"Suit to a t-y-t" (and similiar)

Stephen Goranson goranson at DUKE.EDU
Mon Nov 5 11:13:30 UTC 2012


Thanks, Bonnie, First I'll say: I don't know.
Here's a slight antedating
Headline: [C. H. Stark; Mr. Stark; Harry]; Article Type: News/Opinion
Paper: Idaho Statesman, published as Idaho Tri-Weekly Statesman; Date: 10-22-1872; Volume: IX; Issue: 40; Page: [3]; Location: Boise, Idaho
....Mr. Stark is an old hand at the [saloon] business and will serve his patrons to a T Y T in everything in his line.

Having said that I don't know, I mention that tittle, as you know, appears in Matthew 5:18, in the 1611 AV/KJV as:
For verily I say unto you, Till heaven and earth pass, one jot or one tittle shall in no wise pass from the law, till all be fulfilled.

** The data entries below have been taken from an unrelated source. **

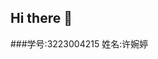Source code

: ## Hi there 👋
###学号:3223004215 姓名:许婉婷 
<!--
**Rainnnu/Rainnnu** is a ✨ _special_ ✨ repository because its `README.md` (this file) appears on your GitHub profile.


| 这个作业属于哪个课程   |   https://edu.cnblogs.com/campus/gdgy/SoftwareEngineeringClassof2023 |    
| ---- | ---- | 
| 这个作业要求在哪里 | https://edu.cnblogs.com/campus/gdgy/SoftwareEngineeringClassof2023/homework/13325 |  
| 这个作业的目标 | 进行自我介绍，学习在博客写文章，学习GitHub和Git，提出自己对软件工程这一专业的疑问和期望 | 
### 自我介绍
大家好，我是来自广东工业大学软件工程1班的一名学生许婉婷，来自广东韶关。( ´ ▽ ` )ﾉ
兴趣爱好：听歌追番
我的就业兴趣：前端开发
我目前是TopView工作室前端方向的一份子，与工作室成员共同进行项目的开发维护，希望能通过大一大二时期的学习积累，能在大三大四时期进行相关实习，进一步地提升自己的专业水平。也希望在未来，作为前端开发的一员，能够写出更加美观实用的页面。
![](https://img2024.cnblogs.com/blog/3610720/202502/3610720-20250227173042343-608495262.jpg)

###软工五问
1. 如何科学地对项目开发需要的时间进行规划？
1.  如何写出简洁扼要的开发文档，一份优秀的开发文档中应该包含什么内容？
1. 如何及时迅速地获取用户和市场的需求？
1. 如何评估软件项目的成功与否？
1.  如何将软件工程与人工智能和机械学习相结合？
###预期收获
* 提升编程能力，夯实算法基础
编程能力是软件工程师的重要技能，我希望能在这一专业的学习过程中提升我的编程能力，了解或掌握多种语言，并能够熟练运用数据结构和算法解决实际问题。
* 培养系统化的开发思维
通过学习软件开发的生命周期、需求分析、系统设计等专业知识，掌握从需求到部署的完整开发流程，对软件项目开发有一个整体全面的认识了解，让我在实际项目中能更清晰地规划开发步骤，避免盲目开发，做无用功，提高项目的成功率和实用性。
* 提升团队分工协作能力，提升沟通技巧
软件工程是一个团队协作的领域，良好的沟通能力必不可缺。我希望能进一步提升对Git进行版本控制的能力，熟悉GitHub的使用与成员高效沟通交流的能力。
* 进一步明确职业发展方向
通过对软件工程这一专业的学习，在对项目开发有了一个较为全面的认知之后，进一步确定更适合自己，自己更感兴趣的方向，从而更有针对性地深入学习，为进入职场做好准备。
-->
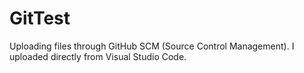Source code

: # GitTest

Uploading files through GitHub SCM (Source Control Management). I uploaded directly from Visual Studio Code.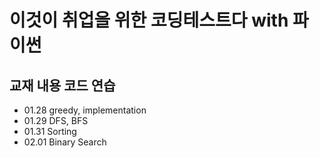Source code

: # 이것이 취업을 위한 코딩테스트다 with 파이썬
## 교재 내용 코드 연습
+ 01.28 greedy, implementation
+ 01.29 DFS, BFS
+ 01.31 Sorting
+ 02.01 Binary Search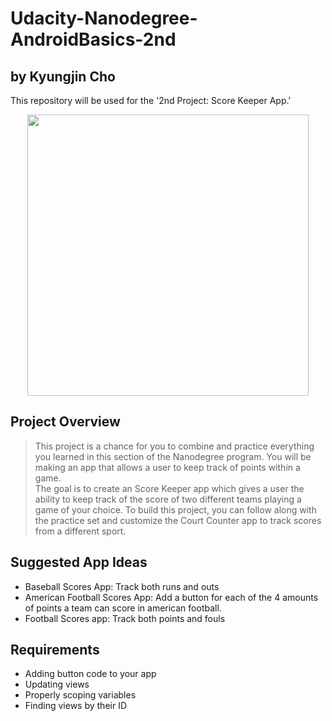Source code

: # Udacity-Nanodegree-AndroidBasics-2nd
## by Kyungjin Cho
This repository will be used for the '2nd Project: Score Keeper App.'

<p align="center">
<img src="https://user-images.githubusercontent.com/56642855/195653613-1c546272-925b-4540-af4e-e1a538fc84fd.gif", height="450px">
</p>

## Project Overview
> This project is a chance for you to combine and practice everything you learned in this section of the Nanodegree program. You will be making an app that allows a user to keep track of points within a game.  
The goal is to create an Score Keeper app which gives a user the ability to keep track of the score of two different teams playing a game of your choice. To build this project, you can follow along with the practice set and customize the Court Counter app to track scores from a different sport.

## Suggested App Ideas
- Baseball Scores App: Track both runs and outs
- American Football Scores App: Add a button for each of the 4 amounts of points a team can score in american football.
- Football Scores app: Track both points and fouls

## Requirements
- Adding button code to your app
- Updating views
- Properly scoping variables
- Finding views by their ID
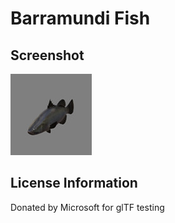 # Barramundi Fish
## Screenshot

![screenshot](screenshot/screenshot.jpg)

## License Information

Donated by Microsoft for glTF testing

Now, this may not be relevant (the quotations aren't very church-y) but tittle reminds me of yod (here jot) the small (hence perhaps detail-suggesting, as tittle) Hebrew letter related to Greek iota. So, could the TYT include a Yod and a Tittle? As for the extra T, other than a repeated tittle, might it have something to do with the T intensifier known from the earlier-attested T-total, teetotal? Admittedly, I have not persuaded even myself--but, there it be, for conversation's sake.

Stephen Goranson
www.duke.edu/~goranson
________________________________________
From: American Dialect Society [ADS-L at LISTSERV.UGA.EDU] on behalf of Bonnie Taylor-Blake [b.taylorblake at GMAIL.COM]
Sent: Sunday, November 04, 2012 1:00 PM
To: ADS-L at LISTSERV.UGA.EDU
Subject: [ADS-L] "Suit to a t-y-t" (and similiar)

Several weeks ago, I had wondered about the appearance of the following in
a 1916 issue of a Kentucky newspaper [1],

"In your last week's editorial you sure did give them the whole six yards
and it did suit us to a T.Y."

After a while I concluded that the last part must've been a play on "suit
to a T" combined with a "thank you."

But apparently not.  (The following examples were easy enough to find in
Google Books.)

----------------------------

1) "How do you like her?" he says to me; Says I, "She suits, to a
't-y-*Tee*'!" [From James Whitcomb Riley, "Tradin' Joe," 1893.]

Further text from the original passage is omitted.